International career
- 2018: United States U16
- 2020: United States U18 / 1+ / (0)

= Nya Harrison =

American soccer player (born 2002)

Nya Layson Harrison (born November 9, 2002) is a professional soccer player who plays as a right back for San Diego Wave FC of the National Women's Soccer League (NWSL). Born in the United States, she has been called up to the Philippines national team. She played college soccer for the Stanford Cardinal.

==Early life==
Harrison was born and raised in San Diego, California. She played varsity soccer as a forward in her freshman year at Del Norte High School. She played club soccer for San Diego Surf, helping her team to runner-up finishes for DA and ECNL national titles. She committed to play college soccer for the Stanford Cardinal in her sophomore year. TopDrawerSoccer ranked her as the 21st-best prospect in the 2021 class.

==College career==
Harrison played in 6 games and scored 1 goal for the Stanford Cardinal as a freshman in 2021, then made 9 appearances as a sophomore in 2022. She earned a larger role in her junior year in 2023, playing in 20 games with 11 starts and scoring 1 goal. She played in three games off the bench during the NCAA tournament as Stanford lost to Florida State in the final, ending their otherwise undefeated season. In her senior year in 2024, she started all 23 games and scored 1 goal while contributing to 12 shutouts during the program's first year in the Atlantic Coast Conference. She helped Stanford reach the NCAA tournament semifinals, losing to Wake Forest.

==Club career==
San Diego Wave FC announced on March 12, 2025, that the club had signed Harrison to a short-term contract through June. She was the first Filipinas player to sign a contract in the NWSL. On June 20, the club re-signed her for the rest of the year. She made her professional debut on October 18, coming on as a stoppage-time substitute for Dudinha in a playoff-clinching 6–1 victory over the Chicago Stars.
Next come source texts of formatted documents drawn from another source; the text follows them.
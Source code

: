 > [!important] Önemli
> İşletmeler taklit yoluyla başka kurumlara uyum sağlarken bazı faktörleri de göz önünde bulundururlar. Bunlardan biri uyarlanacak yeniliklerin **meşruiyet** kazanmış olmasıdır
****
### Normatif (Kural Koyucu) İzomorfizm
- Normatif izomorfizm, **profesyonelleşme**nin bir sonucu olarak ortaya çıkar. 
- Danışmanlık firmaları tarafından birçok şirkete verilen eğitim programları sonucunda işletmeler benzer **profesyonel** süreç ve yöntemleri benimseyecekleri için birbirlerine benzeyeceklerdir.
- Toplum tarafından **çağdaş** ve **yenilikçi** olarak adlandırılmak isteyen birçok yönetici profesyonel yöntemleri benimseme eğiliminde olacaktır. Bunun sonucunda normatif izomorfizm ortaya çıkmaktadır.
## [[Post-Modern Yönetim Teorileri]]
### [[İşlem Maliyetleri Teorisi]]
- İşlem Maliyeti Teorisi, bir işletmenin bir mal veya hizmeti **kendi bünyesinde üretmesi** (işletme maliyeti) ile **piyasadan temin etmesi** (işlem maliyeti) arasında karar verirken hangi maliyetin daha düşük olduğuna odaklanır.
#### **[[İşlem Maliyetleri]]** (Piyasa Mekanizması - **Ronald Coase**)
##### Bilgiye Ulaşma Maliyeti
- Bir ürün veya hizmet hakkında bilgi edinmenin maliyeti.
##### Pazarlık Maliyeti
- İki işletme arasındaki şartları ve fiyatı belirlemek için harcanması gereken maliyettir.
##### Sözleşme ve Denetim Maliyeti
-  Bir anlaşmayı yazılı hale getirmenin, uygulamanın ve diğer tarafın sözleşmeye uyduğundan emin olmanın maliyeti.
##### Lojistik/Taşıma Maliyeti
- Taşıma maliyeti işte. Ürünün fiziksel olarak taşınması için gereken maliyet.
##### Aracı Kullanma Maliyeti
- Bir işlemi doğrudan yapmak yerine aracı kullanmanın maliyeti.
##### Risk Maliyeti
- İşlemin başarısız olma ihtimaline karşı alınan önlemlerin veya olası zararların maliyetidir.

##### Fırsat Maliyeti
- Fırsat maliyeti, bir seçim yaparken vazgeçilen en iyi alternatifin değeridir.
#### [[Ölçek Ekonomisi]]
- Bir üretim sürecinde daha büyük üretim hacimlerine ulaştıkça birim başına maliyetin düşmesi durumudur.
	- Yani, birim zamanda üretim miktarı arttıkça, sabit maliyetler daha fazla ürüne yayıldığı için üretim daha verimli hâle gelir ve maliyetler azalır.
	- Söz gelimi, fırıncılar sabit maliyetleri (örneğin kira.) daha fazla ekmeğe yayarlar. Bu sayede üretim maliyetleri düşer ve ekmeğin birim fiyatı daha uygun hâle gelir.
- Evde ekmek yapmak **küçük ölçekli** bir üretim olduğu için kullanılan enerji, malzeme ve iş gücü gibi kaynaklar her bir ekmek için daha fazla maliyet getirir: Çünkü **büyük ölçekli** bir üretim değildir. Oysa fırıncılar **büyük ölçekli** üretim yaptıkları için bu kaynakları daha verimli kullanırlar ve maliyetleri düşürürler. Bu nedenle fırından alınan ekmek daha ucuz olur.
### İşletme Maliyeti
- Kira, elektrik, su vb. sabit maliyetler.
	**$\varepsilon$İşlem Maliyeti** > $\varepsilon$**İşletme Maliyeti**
On January 2, 2026, the Wave announced that Harrison had signed a one-year contract extension.

==International career==

Harrison trained with the United States youth national team at the under-16 and under-18 levels.

In February 2025, Harrison was called into training camp with the Philippines national team.

==Personal life==
Harrison is one of three daughters born to Sherill and Derrick Harrison. Her mother immigrated to the United States from the Philippines, and her father is African American. She is a cousin of former NFL player Jashon Sykes.

In December 2023, alongside Sedona Prince and DeWayne Carter, Harrison filed suit against the National Collegiate Athletic Association (NCAA) seeking to challenge NCAA restrictions on student athlete compensation.